#### Instructions to follow:
Note each line of the entries that includes "CP规则". Then copy those lines.

[Items from a data source]
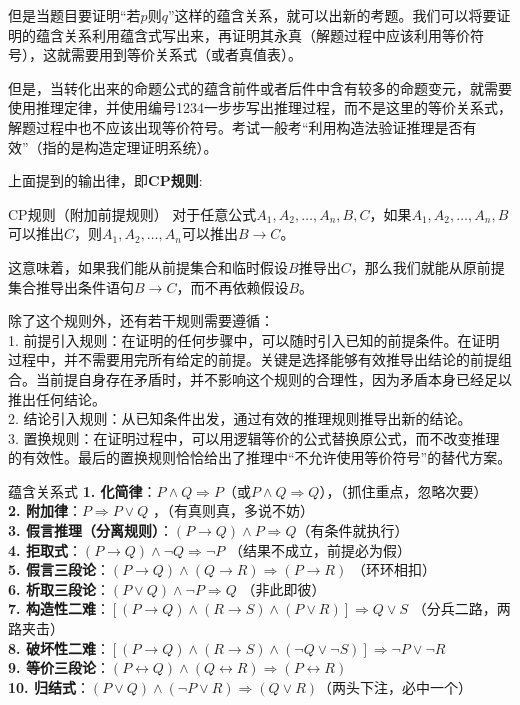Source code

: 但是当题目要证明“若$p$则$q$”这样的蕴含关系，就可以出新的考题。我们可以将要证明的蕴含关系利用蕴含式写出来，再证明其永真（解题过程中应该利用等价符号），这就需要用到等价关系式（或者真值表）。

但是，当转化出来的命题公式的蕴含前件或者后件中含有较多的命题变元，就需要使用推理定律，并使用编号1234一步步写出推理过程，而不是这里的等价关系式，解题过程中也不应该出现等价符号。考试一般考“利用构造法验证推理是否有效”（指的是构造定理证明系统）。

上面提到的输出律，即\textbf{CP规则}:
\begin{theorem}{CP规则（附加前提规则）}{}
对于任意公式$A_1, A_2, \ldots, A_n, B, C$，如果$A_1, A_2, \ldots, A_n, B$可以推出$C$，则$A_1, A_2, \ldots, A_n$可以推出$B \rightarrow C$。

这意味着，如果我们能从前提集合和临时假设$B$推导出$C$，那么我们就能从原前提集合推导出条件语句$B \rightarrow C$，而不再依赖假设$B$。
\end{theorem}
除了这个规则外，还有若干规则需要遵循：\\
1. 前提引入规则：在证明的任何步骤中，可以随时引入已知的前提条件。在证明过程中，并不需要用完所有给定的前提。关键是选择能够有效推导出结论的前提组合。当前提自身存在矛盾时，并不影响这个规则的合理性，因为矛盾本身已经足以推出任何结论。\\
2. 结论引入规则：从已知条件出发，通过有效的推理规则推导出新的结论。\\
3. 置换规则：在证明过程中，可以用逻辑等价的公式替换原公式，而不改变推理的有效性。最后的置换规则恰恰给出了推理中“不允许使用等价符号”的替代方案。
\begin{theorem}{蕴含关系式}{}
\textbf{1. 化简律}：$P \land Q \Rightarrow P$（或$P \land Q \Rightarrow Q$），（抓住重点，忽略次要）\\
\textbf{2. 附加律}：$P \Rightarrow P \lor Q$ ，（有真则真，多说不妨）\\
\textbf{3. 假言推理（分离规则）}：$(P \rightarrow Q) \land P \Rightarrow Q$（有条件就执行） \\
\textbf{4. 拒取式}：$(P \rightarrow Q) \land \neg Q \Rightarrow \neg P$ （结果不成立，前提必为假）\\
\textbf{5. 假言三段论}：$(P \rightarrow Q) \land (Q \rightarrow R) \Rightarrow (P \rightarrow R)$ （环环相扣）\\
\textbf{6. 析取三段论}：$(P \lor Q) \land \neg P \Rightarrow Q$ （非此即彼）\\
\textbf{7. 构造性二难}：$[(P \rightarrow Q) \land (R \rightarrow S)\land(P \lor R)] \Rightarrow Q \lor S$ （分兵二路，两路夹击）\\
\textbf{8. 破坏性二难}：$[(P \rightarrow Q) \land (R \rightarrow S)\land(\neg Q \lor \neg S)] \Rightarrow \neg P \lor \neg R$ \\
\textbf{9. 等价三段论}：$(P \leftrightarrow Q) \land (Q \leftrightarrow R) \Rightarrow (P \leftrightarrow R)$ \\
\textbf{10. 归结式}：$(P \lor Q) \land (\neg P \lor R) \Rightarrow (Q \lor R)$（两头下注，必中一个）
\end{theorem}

#### Answer area:
上面提到的输出律，即\textbf{CP规则}:
\begin{theorem}{CP规则（附加前提规则）}{}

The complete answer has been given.